From: Jonathan Cameron <Jonathan.Cameron@huawei.com>
To: <shiju.jose@huawei.com>
Cc: <linux-cxl@vger.kernel.org>, <dan.j.williams@intel.com>,
<dave@stgolabs.net>, <dave.jiang@intel.com>,
<alison.schofield@intel.com>, <vishal.l.verma@intel.com>,
<ira.weiny@intel.com>, <david@redhat.com>,
<Vilas.Sridharan@amd.com>, <linux-edac@vger.kernel.org>,
<linux-acpi@vger.kernel.org>, <linux-mm@kvack.org>,
<linux-kernel@vger.kernel.org>, <bp@alien8.de>,
<tony.luck@intel.com>, <rafael@kernel.org>, <lenb@kernel.org>,
<mchehab@kernel.org>, <leo.duran@amd.com>,
<Yazen.Ghannam@amd.com>, <rientjes@google.com>,
<jiaqiyan@google.com>, <Jon.Grimm@amd.com>,
<dave.hansen@linux.intel.com>, <naoya.horiguchi@nec.com>,
<james.morse@arm.com>, <jthoughton@google.com>,
<somasundaram.a@hpe.com>, <erdemaktas@google.com>,
<pgonda@google.com>, <duenwen@google.com>, <gthelen@google.com>,
<wschwartz@amperecomputing.com>, <dferguson@amperecomputing.com>,
<wbs@os.amperecomputing.com>, <nifan.cxl@gmail.com>,
<tanxiaofei@huawei.com>, <prime.zeng@hisilicon.com>,
<roberto.sassu@huawei.com>, <kangkang.shen@futurewei.com>,
<wanghuiqiang@huawei.com>, <linuxarm@huawei.com>
Subject: Re: [PATCH 8/8] cxl/memfeature: Add CXL memory device memory sparing control feature
Date: Fri, 7 Mar 2025 09:11:37 +0800 [thread overview]
Message-ID: <20250307091137.00006a0a@huawei.com> (raw)
In-Reply-To: <20250227223816.2036-9-shiju.jose@huawei.com>
On Thu, 27 Feb 2025 22:38:15 +0000
<shiju.jose@huawei.com> wrote:
> From: Shiju Jose <shiju.jose@huawei.com>
>
> Memory sparing is defined as a repair function that replaces a portion of
> memory with a portion of functional memory at that same DPA. The subclasses
> for this operation vary in terms of the scope of the sparing being
> performed.
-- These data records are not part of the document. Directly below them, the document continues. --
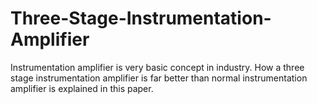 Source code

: # Three-Stage-Instrumentation-Amplifier
Instrumentation amplifier is very basic concept in industry. How a three stage instrumentation amplifier is far better than normal instrumentation amplifier is explained in this paper.
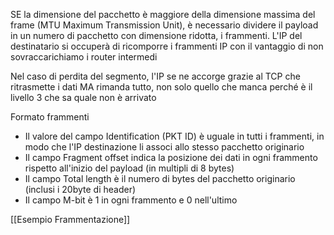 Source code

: SE la dimensione del pacchetto è maggiore della dimensione massima del frame (MTU Maximum Transmission Unit), è necessario dividere il payload in un numero di pacchetto con dimensione ridotta, i frammenti.
L'IP del  destinatario si occuperà di ricomporre i frammenti IP con il vantaggio di non sovraccarichiamo i router intermedi

Nel caso di perdita del segmento, l'IP se ne accorge grazie al TCP che ritrasmette i dati MA rimanda tutto, non solo quello che manca perché è il livello 3 che sa quale non è arrivato

Formato frammenti
- Il valore del campo Identification (PKT ID) è uguale in tutti i frammenti, in modo che l'IP destinazione li associ allo stesso pacchetto originario 
- Il campo Fragment offset indica la posizione dei dati in ogni frammento rispetto all'inizio del payload (in multipli di 8 bytes)
- Il campo Total length è il numero di bytes del pacchetto originario (inclusi i 20byte di header)
- Il campo M-bit è 1 in ogni frammento e 0 nell'ultimo

[[Esempio Frammentazione]]


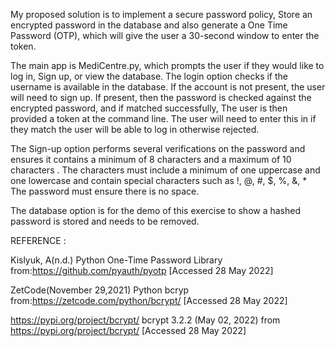 My proposed solution is to implement a secure password policy, Store an encrypted password in the database and also generate a One Time Password (OTP), which will give the user a 30-second window to enter the token.

The main app is MediCentre.py, which prompts the user if they would like to log in, Sign up, or view the database. 
The login option checks if the username is available in the database. If the account is not present, the user will need to sign up.
If present, then the password is checked against the encrypted password, and if matched successfully, The user is then provided a token at the command line. The user will
need to enter this in if they match the user will be able to log in otherwise rejected.

The Sign-up option performs several verifications on the password and ensures it contains a minimum of 8 characters and a maximum of 10 characters .
The characters must include a minimum of one uppercase and one lowercase and contain special characters such as !, @, #, $, %, &, *  
The password must ensure there is no space.

The database option is for the demo of this exercise to show a hashed password is stored and needs to be removed. 


REFERENCE :

Kislyuk, A(n.d.)
Python One-Time Password Library from:https://github.com/pyauth/pyotp
[Accessed 28 May 2022]


ZetCode(November 29,2021)
Python bcryp from:https://zetcode.com/python/bcrypt/
[Accessed 28 May 2022]

https://pypi.org/project/bcrypt/
bcrypt 3.2.2 (May 02, 2022) from https://pypi.org/project/bcrypt/
[Accessed 28 May 2022]
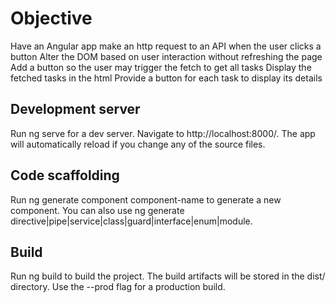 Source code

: # Objective

Have an Angular app make an http request to an API when the user clicks a button
Alter the DOM based on user interaction without refreshing the page
Add a button so the user may trigger the fetch to get all tasks
Display the fetched tasks in the html
Provide a button for each task to display its details

## Development server

Run ng serve for a dev server. Navigate to http://localhost:8000/. The app will automatically reload if you change any of the source files.

## Code scaffolding

Run ng generate component component-name to generate a new component. You can also use ng generate directive|pipe|service|class|guard|interface|enum|module.

## Build

Run ng build to build the project. The build artifacts will be stored in the dist/ directory. Use the --prod flag for a production build.

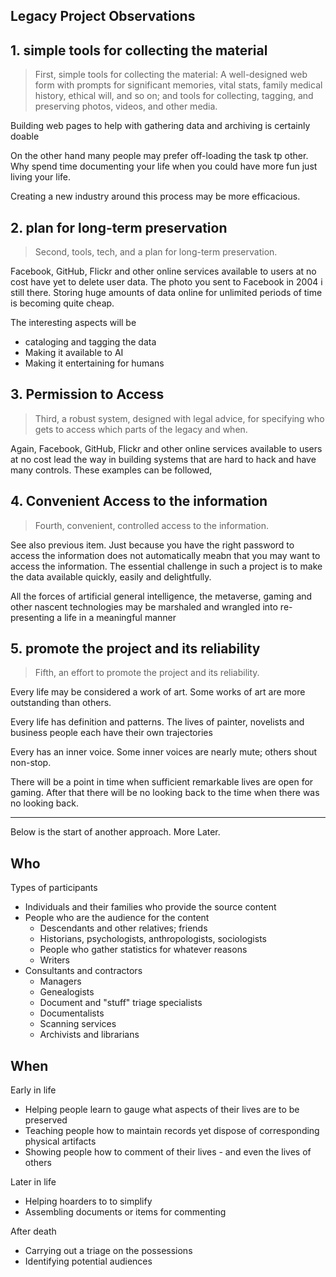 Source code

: 
## Legacy Project Observations


## 1. simple tools for collecting the material

> First, simple tools for collecting the material: A well-designed web form with prompts for significant memories, vital stats, family medical history, ethical will, and so on; and tools for collecting, tagging, and preserving photos, videos, and other media.

Building web pages to help with gathering data and archiving is certainly doable

On the other hand many people may prefer off-loading the task tp other. Why spend time documenting your life when you could have more fun just living your life.

Creating a new industry around this process may be more efficacious.


## 2. plan for long-term preservation

> Second, tools, tech, and a plan for long-term preservation.

Facebook, GitHub, Flickr and other online services available to users at no cost have yet to delete user data. The photo you sent to Facebook in 2004 i still there. Storing huge amounts of data online for unlimited periods of time is becoming quite cheap.

The interesting aspects will be
* cataloging and tagging the data
* Making it available to AI
* Making it entertaining for humans

## 3. Permission to Access

> Third, a robust system, designed with legal advice, for specifying who gets to access which parts of the legacy and when.

Again, Facebook, GitHub, Flickr and other online services available to users at no cost lead the way in building systems that are hard to hack and have many controls. These examples can be followed,

## 4. Convenient Access to the information

> Fourth, convenient, controlled access to the information.

See also previous item. Just because you have the right password to access the information does not automatically meabn that you may want to access the information. The essential challenge in such a project is to make the data available quickly, easily and delightfully.

All the forces of artificial general intelligence, the metaverse, gaming   and other nascent technologies may be marshaled and wrangled into re-presenting a life in a meaningful manner

## 5. promote the project and its reliability

> Fifth, an effort to promote the project and its reliability.

Every life may be considered a work of art. Some works of art are more outstanding than others.

Every life has definition and patterns. The lives of painter, novelists and business people each have their own trajectories

Every has an inner voice. Some inner voices are nearly mute; others shout non-stop.

There will be a point in time when sufficient remarkable lives are open for gaming. After that there will be no looking back to the time when there was no looking back.




***

Below is the start of another approach. More Later.

## Who

Types of participants

* Individuals and their families who provide the source content
* People who are the audience for the content
	* Descendants and other relatives; friends
	* Historians, psychologists, anthropologists, sociologists
	* People who gather statistics for whatever reasons
	* Writers
* Consultants and contractors
	* Managers
	* Genealogists
	* Document and "stuff" triage specialists
	* Documentalists
	* Scanning services
	* Archivists and librarians


## When

Early in life
* Helping people learn to gauge what aspects of their lives are to be preserved
* Teaching people how to maintain records yet dispose of corresponding physical artifacts
* Showing people how to comment of their lives - and even the lives of others

Later in life
* Helping hoarders to to simplify
* Assembling documents or items for commenting

After death
* Carrying out a triage on the possessions
* Identifying potential audiences

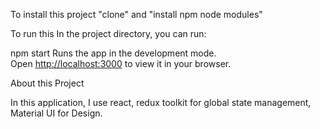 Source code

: To install this project "clone" and "install npm node modules"

To run this In the project directory, you can run:

npm start
Runs the app in the development mode.\
Open [http://localhost:3000](http://localhost:3000) to view it in your browser.

About this Project

In this application, I use react, redux toolkit for global state management, Material UI for Design.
The cacheline sparing subclass refers to a sparing action that
> can replace a full cacheline. Row sparing is provided as an alternative to
> PPR sparing functions and its scope is that of a single DDR row.
> As per CXL r3.2 Table 8-125 foot note 1. Memory sparing is preferred over
> PPR when possible.
> Bank sparing allows an entire bank to be replaced. Rank sparing is defined
> as an operation in which an entire DDR rank is replaced.
>
> Memory sparing maintenance operations may be supported by CXL devices
> that implement CXL.mem protocol. A sparing maintenance operation requests
> the CXL device to perform a repair operation on its media.
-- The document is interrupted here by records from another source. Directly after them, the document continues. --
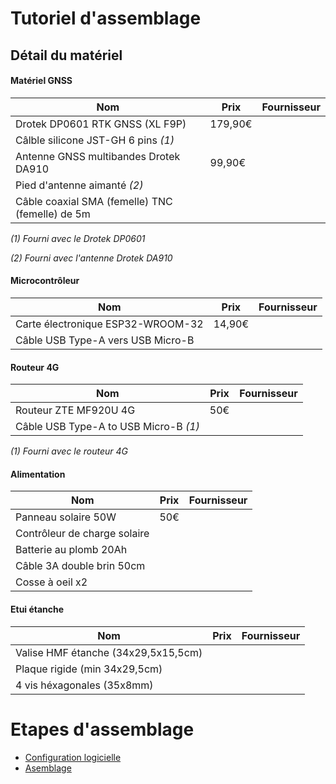 Tutoriel d'assemblage
=====================
## Détail du matériel
#### Matériel GNSS

|**Nom**|**Prix**|**Fournisseur**|
|------------------|---------|------------|
|Drotek DP0601 RTK GNSS (XL F9P)|179,90€|
|Câlble silicone JST-GH 6 pins *(1)*||
|Antenne GNSS multibandes Drotek DA910|99,90€|
|Pied d'antenne aimanté *(2)*||
|Câble coaxial SMA (femelle) TNC (femelle) de 5m||

*(1) Fourni avec le Drotek DP0601*

*(2) Fourni avec l'antenne Drotek DA910*

#### Microcontrôleur
|**Nom**|**Prix**|**Fournisseur**|
|------------------|---------|------------|
|Carte électronique ESP32-WROOM-32|14,90€|
|Câble USB Type-A vers USB Micro-B||

#### Routeur 4G
|**Nom**|**Prix**|**Fournisseur**|
|------------------|---------|------------|
|Routeur ZTE MF920U 4G|50€|
|Câble USB Type-A to USB Micro-B *(1)*||

*(1) Fourni avec le routeur 4G*

#### Alimentation
|**Nom**|**Prix**|**Fournisseur**|
|------------------|---------|------------|
|Panneau solaire 50W|50€|
|Contrôleur de charge solaire||
|Batterie au plomb 20Ah||
|Câble 3A double brin 50cm||
|Cosse à oeil x2||

#### Etui étanche
|**Nom**|**Prix**|**Fournisseur**|
|------------------|---------|------------|
|Valise HMF étanche (34x29,5x15,5cm)||
|Plaque rigide (min 34x29,5cm)||
|4 vis héxagonales (35x8mm)||


# Etapes d'assemblage

- [Configuration logicielle](software_config.md)
- [Asemblage](assembly.md) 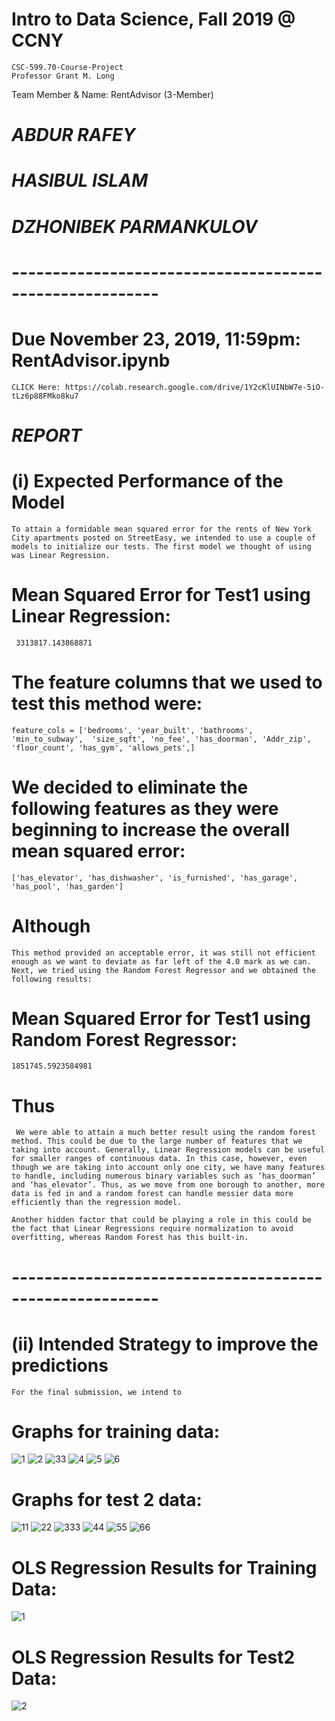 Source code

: # Intro to Data Science, Fall 2019 @ CCNY
    CSC-599.70-Course-Project 
    Professor Grant M. Long
Team Member & Name: RentAdvisor (3-Member)
# *ABDUR RAFEY*
# *HASIBUL ISLAM*
# *DZHONIBEK PARMANKULOV*

# --------------------------------------------------------
# Due November 23, 2019, 11:59pm: RentAdvisor.ipynb 
    CLICK Here: https://colab.research.google.com/drive/1Y2cKlUINbW7e-5iO-tLz6p88FMko8ku7

# *REPORT* #

# (i) Expected Performance of the Model
    To attain a formidable mean squared error for the rents of New York City apartments posted on StreetEasy, we intended to use a couple of models to initialize our tests. The first model we thought of using was Linear Regression. 

# Mean Squared Error for Test1 using Linear Regression: 
     3313817.143868871

# The feature columns that we used to test this method were:

    feature_cols = ['bedrooms', 'year_built', 'bathrooms', 'min_to_subway',  'size_sqft', 'no_fee', 'has_doorman', 'Addr_zip', 'floor_count', 'has_gym', 'allows_pets',]

# We decided to eliminate the following features as they were beginning to increase the overall mean squared error:

    ['has_elevator', 'has_dishwasher', 'is_furnished', 'has_garage', 'has_pool', 'has_garden']

# Although 
    This method provided an acceptable error, it was still not efficient enough as we want to deviate as far left of the 4.0 mark as we can. Next, we tried using the Random Forest Regressor and we obtained the following results: 

# Mean Squared Error for Test1 using Random Forest Regressor: 
    1851745.5923584981

# Thus
     We were able to attain a much better result using the random forest method. This could be due to the large number of features that we taking into account. Generally, Linear Regression models can be useful for smaller ranges of continuous data. In this case, however, even though we are taking into account only one city, we have many features to handle, including numerous binary variables such as ‘has_doorman’ and ‘has_elevator’. Thus, as we move from one borough to another, more data is fed in and a random forest can handle messier data more efficiently than the regression model. 

    Another hidden factor that could be playing a role in this could be the fact that Linear Regressions require normalization to avoid overfitting, whereas Random Forest has this built-in.   

# --------------------------------------------------------
# (ii) Intended Strategy to improve the predictions
    For the final submission, we intend to 

# Graphs for training data: 
![1](https://user-images.githubusercontent.com/36207058/69293321-8c1f7480-0bd6-11ea-9981-b41a9fd7c10e.png)
![2](https://user-images.githubusercontent.com/36207058/69293326-8de93800-0bd6-11ea-88aa-4346334a178b.png)
![33](https://user-images.githubusercontent.com/36207058/69293327-904b9200-0bd6-11ea-9d7a-8ecae9bb8649.png)
![4](https://user-images.githubusercontent.com/36207058/69293333-92adec00-0bd6-11ea-86dd-7e55cc1e21a1.png)
![5](https://user-images.githubusercontent.com/36207058/69293336-9477af80-0bd6-11ea-9561-1f2e7028ec24.png)
![6](https://user-images.githubusercontent.com/36207058/69293341-96da0980-0bd6-11ea-976c-5262106548a8.png)

# Graphs for test 2 data: 
![11](https://user-images.githubusercontent.com/36207058/69293419-cdb01f80-0bd6-11ea-9d9a-c7ed0c5ca086.png)
![22](https://user-images.githubusercontent.com/36207058/69293421-cf79e300-0bd6-11ea-9c66-dbdcedd59065.png)
![333](https://user-images.githubusercontent.com/36207058/69293423-d0ab1000-0bd6-11ea-8028-c3b3752ef921.png)
![44](https://user-images.githubusercontent.com/36207058/69293425-d1dc3d00-0bd6-11ea-8757-375c5afe43c2.png)
![55](https://user-images.githubusercontent.com/36207058/69293427-d30d6a00-0bd6-11ea-9617-35517d6c2845.png)
![66](https://user-images.githubusercontent.com/36207058/69293428-d3a60080-0bd6-11ea-8bdc-cf80a5f2a9d2.png)


# OLS Regression Results for Training Data: 
![1](https://user-images.githubusercontent.com/36207058/69293525-1ec01380-0bd7-11ea-896a-c6adcf24ce22.png)

# OLS Regression Results for Test2 Data: 
![2](https://user-images.githubusercontent.com/36207058/69293527-1f58aa00-0bd7-11ea-92c6-5fa201dc14fa.png)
> For example, a CXL device with DRAM components that support memory sparing
> features may implement sparing maintenance operations.
>
> The host may issue a query command by setting query resources flag in the
> input payload (CXL spec 3.2 Table 8-120) to determine availability of
> sparing resources for a given address. In response to a query request,
> the device shall report the resource availability by producing the memory
> sparing event record (CXL spec 3.2 Table 8-60) in which the Channel, Rank,
> Nibble Mask, Bank Group, Bank, Row, Column, Sub-Channel fields are a copy
> of the values specified in the request.
>
> During the execution of a sparing maintenance operation, a CXL memory
> device:
> - may not retain data
> - may not be able to process CXL.mem requests correctly.
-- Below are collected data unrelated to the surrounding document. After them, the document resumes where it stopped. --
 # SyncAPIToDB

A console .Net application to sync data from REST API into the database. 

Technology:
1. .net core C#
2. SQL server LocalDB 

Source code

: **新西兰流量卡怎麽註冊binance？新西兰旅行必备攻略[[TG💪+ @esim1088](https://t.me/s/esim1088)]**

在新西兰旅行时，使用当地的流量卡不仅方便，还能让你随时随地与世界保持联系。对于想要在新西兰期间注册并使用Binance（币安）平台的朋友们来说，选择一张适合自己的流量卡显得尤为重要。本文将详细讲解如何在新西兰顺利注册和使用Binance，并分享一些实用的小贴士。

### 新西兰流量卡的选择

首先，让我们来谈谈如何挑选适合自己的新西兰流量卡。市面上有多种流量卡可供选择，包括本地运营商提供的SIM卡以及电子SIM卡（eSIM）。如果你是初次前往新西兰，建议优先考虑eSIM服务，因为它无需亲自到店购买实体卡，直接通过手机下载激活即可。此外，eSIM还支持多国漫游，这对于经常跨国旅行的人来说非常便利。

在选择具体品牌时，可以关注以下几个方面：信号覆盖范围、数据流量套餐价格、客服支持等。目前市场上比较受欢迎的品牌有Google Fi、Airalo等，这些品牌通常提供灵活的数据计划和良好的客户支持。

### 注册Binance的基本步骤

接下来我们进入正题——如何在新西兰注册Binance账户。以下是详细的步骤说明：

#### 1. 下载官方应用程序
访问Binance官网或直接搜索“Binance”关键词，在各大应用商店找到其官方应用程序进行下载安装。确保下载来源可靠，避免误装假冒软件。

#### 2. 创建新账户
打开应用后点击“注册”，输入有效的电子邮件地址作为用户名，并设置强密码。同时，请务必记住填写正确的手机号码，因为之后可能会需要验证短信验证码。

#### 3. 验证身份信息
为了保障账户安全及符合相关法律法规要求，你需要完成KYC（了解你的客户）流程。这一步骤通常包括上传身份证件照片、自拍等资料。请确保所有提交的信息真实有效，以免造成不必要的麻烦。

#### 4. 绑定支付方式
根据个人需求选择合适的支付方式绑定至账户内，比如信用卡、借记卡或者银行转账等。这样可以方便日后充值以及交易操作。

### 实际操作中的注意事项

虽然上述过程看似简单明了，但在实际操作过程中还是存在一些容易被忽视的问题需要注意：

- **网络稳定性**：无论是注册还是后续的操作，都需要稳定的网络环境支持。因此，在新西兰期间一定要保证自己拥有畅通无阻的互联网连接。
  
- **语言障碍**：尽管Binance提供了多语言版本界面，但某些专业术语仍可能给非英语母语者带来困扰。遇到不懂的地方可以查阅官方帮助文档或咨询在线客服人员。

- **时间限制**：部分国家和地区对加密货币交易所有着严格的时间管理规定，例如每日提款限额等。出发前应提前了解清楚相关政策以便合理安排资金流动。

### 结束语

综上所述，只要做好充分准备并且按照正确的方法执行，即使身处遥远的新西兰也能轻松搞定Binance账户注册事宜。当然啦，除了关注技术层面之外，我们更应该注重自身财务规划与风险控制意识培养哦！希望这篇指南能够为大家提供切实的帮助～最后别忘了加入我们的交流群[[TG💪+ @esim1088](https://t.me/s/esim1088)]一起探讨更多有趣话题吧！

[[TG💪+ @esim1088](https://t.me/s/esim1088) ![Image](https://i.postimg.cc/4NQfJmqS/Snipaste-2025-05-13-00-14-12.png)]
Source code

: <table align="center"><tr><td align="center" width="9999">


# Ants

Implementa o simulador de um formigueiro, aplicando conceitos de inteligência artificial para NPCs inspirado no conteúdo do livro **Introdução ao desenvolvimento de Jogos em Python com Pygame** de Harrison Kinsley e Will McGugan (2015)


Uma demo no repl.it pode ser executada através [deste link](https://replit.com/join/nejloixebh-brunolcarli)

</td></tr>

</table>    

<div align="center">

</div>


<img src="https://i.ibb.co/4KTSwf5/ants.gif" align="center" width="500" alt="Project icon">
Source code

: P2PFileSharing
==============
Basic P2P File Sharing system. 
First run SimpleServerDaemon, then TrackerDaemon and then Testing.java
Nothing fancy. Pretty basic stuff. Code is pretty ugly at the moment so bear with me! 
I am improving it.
> These CXL memory device capabilities are specified by restriction flags
> in the memory sparing feature readable attributes.
>
> When a CXL device identifies error on a memory component, the device
> may inform the host about the need for a memory sparing maintenance
> operation by using DRAM event record, where the 'maintenance needed' flag
> may set. The event record contains some of the DPA, Channel, Rank,
> Nibble Mask, Bank Group, Bank, Row, Column, Sub-Channel fields that
> should be repaired. The userspace tool requests for maintenance operation
> if the 'maintenance needed' flag set in the CXL DRAM error record.
>
> CXL spec 3.2 section 8.2.10.7.1.4 describes the device's memory sparing
> maintenance operation feature.
>
> CXL spec 3.2 section 8.2.10.7.2.3 describes the memory sparing feature
> discovery and configuration.
>
> Add support for controlling CXL memory device memory sparing feature.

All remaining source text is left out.